* **DIRECTIONS FOR THIS TASK**
Please return each of the entries below exactly as they appear.

* * *

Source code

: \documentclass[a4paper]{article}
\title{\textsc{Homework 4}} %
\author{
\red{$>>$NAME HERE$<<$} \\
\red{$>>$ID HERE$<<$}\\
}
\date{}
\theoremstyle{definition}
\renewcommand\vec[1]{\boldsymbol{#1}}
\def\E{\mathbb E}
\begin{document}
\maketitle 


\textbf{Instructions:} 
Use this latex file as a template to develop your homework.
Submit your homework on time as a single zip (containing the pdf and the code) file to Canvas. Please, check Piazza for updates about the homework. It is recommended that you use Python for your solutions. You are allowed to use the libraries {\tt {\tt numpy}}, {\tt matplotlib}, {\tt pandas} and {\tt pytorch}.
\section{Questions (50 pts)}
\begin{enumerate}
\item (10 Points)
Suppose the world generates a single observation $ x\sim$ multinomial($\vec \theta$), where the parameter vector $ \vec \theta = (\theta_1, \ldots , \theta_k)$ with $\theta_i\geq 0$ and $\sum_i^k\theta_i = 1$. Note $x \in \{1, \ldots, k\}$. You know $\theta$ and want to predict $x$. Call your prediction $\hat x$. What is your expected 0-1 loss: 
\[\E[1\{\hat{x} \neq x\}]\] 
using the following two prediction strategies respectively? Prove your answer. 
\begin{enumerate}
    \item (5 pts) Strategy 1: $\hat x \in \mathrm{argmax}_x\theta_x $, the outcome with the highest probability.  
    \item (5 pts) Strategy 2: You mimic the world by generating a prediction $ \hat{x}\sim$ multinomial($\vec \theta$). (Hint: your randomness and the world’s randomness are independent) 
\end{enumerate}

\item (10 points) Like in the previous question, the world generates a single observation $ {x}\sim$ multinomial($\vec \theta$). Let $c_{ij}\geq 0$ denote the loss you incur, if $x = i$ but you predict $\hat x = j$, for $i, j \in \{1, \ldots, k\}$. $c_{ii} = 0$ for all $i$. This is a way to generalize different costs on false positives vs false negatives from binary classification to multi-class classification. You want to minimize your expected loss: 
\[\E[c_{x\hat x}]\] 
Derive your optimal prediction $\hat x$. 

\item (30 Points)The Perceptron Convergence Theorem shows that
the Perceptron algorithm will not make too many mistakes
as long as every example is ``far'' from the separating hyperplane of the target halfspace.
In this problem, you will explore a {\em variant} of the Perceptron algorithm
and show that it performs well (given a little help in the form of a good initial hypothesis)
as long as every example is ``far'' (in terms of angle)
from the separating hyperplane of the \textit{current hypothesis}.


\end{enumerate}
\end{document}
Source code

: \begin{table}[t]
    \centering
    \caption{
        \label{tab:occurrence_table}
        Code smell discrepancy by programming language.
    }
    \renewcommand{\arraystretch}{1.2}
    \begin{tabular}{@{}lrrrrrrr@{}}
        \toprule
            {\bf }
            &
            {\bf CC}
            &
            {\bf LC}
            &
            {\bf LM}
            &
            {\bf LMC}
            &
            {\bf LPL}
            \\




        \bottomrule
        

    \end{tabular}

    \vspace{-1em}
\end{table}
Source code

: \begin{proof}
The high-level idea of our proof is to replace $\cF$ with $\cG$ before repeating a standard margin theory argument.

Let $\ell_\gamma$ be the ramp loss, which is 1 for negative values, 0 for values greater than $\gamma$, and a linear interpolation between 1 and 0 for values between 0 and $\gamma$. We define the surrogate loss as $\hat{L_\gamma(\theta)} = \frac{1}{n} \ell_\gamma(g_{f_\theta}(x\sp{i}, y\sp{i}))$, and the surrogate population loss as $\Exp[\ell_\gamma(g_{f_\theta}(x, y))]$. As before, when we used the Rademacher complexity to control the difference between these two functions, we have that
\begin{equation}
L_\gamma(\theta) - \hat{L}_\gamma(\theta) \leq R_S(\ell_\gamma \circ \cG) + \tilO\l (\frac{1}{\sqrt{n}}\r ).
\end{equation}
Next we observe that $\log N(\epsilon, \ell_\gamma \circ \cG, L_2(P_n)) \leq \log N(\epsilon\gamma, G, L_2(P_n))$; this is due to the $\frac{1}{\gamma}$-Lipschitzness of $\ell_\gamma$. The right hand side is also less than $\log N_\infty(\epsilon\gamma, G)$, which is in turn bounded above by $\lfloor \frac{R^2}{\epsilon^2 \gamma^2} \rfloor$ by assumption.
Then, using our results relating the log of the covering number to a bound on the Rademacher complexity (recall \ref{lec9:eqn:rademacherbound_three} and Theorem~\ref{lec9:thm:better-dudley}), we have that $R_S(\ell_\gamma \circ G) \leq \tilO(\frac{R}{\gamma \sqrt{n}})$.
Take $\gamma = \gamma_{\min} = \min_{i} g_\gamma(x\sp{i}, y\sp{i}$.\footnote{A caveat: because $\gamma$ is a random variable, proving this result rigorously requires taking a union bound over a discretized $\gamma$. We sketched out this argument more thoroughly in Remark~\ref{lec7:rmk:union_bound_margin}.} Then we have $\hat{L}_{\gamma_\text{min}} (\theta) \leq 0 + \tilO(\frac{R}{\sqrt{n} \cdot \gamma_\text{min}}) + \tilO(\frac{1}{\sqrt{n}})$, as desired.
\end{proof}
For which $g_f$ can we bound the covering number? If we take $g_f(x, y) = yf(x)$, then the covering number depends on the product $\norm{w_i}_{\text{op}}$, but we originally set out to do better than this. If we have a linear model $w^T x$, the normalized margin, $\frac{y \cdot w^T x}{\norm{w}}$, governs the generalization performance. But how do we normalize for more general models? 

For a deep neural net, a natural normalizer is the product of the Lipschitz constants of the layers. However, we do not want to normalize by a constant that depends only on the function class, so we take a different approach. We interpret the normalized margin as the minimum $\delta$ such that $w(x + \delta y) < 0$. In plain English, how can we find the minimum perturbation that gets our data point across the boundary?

* * *

* **RESPONSE BELOW**
Source code

: \documentclass[a4paper]{article}
\title{\textsc{Homework 4}} %
\author{
\red{$>>$NAME HERE$<<$} \\
\red{$>>$ID HERE$<<$}\\
}
\date{}
\theoremstyle{definition}
\renewcommand\vec[1]{\boldsymbol{#1}}
\def\E{\mathbb E}
\begin{document}
\maketitle 


\textbf{Instructions:} 
Use this latex file as a template to develop your homework.
Submit your homework on time as a single zip (containing the pdf and the code) file to Canvas. Please, check Piazza for updates about the homework. It is recommended that you use Python for your solutions. You are allowed to use the libraries {\tt {\tt numpy}}, {\tt matplotlib}, {\tt pandas} and {\tt pytorch}.
\section{Questions (50 pts)}
\begin{enumerate}
\item (10 Points)
Suppose the world generates a single observation $ x\sim$ multinomial($\vec \theta$), where the parameter vector $ \vec \theta = (\theta_1, \ldots , \theta_k)$ with $\theta_i\geq 0$ and $\sum_i^k\theta_i = 1$. Note $x \in \{1, \ldots, k\}$. You know $\theta$ and want to predict $x$. Call your prediction $\hat x$. What is your expected 0-1 loss: 
\[\E[1\{\hat{x} \neq x\}]\] 
using the following two prediction strategies respectively? Prove your answer. 
\begin{enumerate}
    \item (5 pts) Strategy 1: $\hat x \in \mathrm{argmax}_x\theta_x $, the outcome with the highest probability.  
    \item (5 pts) Strategy 2: You mimic the world by generating a prediction $ \hat{x}\sim$ multinomial($\vec \theta$). (Hint: your randomness and the world’s randomness are independent) 
\end{enumerate}

\item (10 points) Like in the previous question, the world generates a single observation $ {x}\sim$ multinomial($\vec \theta$). Let $c_{ij}\geq 0$ denote the loss you incur, if $x = i$ but you predict $\hat x = j$, for $i, j \in \{1, \ldots, k\}$. $c_{ii} = 0$ for all $i$. This is a way to generalize different costs on false positives vs false negatives from binary classification to multi-class classification. You want to minimize your expected loss: 
\[\E[c_{x\hat x}]\] 
Derive your optimal prediction $\hat x$. 

\item (30 Points)The Perceptron Convergence Theorem shows that
the Perceptron algorithm will not make too many mistakes
as long as every example is ``far'' from the separating hyperplane of the target halfspace.
In this problem, you will explore a {\em variant} of the Perceptron algorithm
and show that it performs well (given a little help in the form of a good initial hypothesis)
as long as every example is ``far'' (in terms of angle)
from the separating hyperplane of the \textit{current hypothesis}.


\end{enumerate}
\end{document}
Source code

: \begin{table}[t]
    \centering
    \caption{
        \label{tab:occurrence_table}
        Code smell discrepancy by programming language.
    }
    \renewcommand{\arraystretch}{1.2}
    \begin{tabular}{@{}lrrrrrrr@{}}
        \toprule
            {\bf }
            &
            {\bf CC}
            &
            {\bf LC}
            &
            {\bf LM}
            &
            {\bf LMC}
            &
            {\bf LPL}
            \\




        \bottomrule
        

    \end{tabular}

    \vspace{-1em}
\end{table}
Source code

: \begin{proof}
The high-level idea of our proof is to replace $\cF$ with $\cG$ before repeating a standard margin theory argument.

Let $\ell_\gamma$ be the ramp loss, which is 1 for negative values, 0 for values greater than $\gamma$, and a linear interpolation between 1 and 0 for values between 0 and $\gamma$. We define the surrogate loss as $\hat{L_\gamma(\theta)} = \frac{1}{n} \ell_\gamma(g_{f_\theta}(x\sp{i}, y\sp{i}))$, and the surrogate population loss as $\Exp[\ell_\gamma(g_{f_\theta}(x, y))]$. As before, when we used the Rademacher complexity to control the difference between these two functions, we have that
\begin{equation}
L_\gamma(\theta) - \hat{L}_\gamma(\theta) \leq R_S(\ell_\gamma \circ \cG) + \tilO\l (\frac{1}{\sqrt{n}}\r ).
\end{equation}
Next we observe that $\log N(\epsilon, \ell_\gamma \circ \cG, L_2(P_n)) \leq \log N(\epsilon\gamma, G, L_2(P_n))$; this is due to the $\frac{1}{\gamma}$-Lipschitzness of $\ell_\gamma$. The right hand side is also less than $\log N_\infty(\epsilon\gamma, G)$, which is in turn bounded above by $\lfloor \frac{R^2}{\epsilon^2 \gamma^2} \rfloor$ by assumption.
Then, using our results relating the log of the covering number to a bound on the Rademacher complexity (recall \ref{lec9:eqn:rademacherbound_three} and Theorem~\ref{lec9:thm:better-dudley}), we have that $R_S(\ell_\gamma \circ G) \leq \tilO(\frac{R}{\gamma \sqrt{n}})$.
Take $\gamma = \gamma_{\min} = \min_{i} g_\gamma(x\sp{i}, y\sp{i}$.\footnote{A caveat: because $\gamma$ is a random variable, proving this result rigorously requires taking a union bound over a discretized $\gamma$. We sketched out this argument more thoroughly in Remark~\ref{lec7:rmk:union_bound_margin}.} Then we have $\hat{L}_{\gamma_\text{min}} (\theta) \leq 0 + \tilO(\frac{R}{\sqrt{n} \cdot \gamma_\text{min}}) + \tilO(\frac{1}{\sqrt{n}})$, as desired.
\end{proof}
For which $g_f$ can we bound the covering number? If we take $g_f(x, y) = yf(x)$, then the covering number depends on the product $\norm{w_i}_{\text{op}}$, but we originally set out to do better than this. If we have a linear model $w^T x$, the normalized margin, $\frac{y \cdot w^T x}{\norm{w}}$, governs the generalization performance. But how do we normalize for more general models? 

For a deep neural net, a natural normalizer is the product of the Lipschitz constants of the layers. However, we do not want to normalize by a constant that depends only on the function class, so we take a different approach. We interpret the normalized margin as the minimum $\delta$ such that $w(x + \delta y) < 0$. In plain English, how can we find the minimum perturbation that gets our data point across the boundary?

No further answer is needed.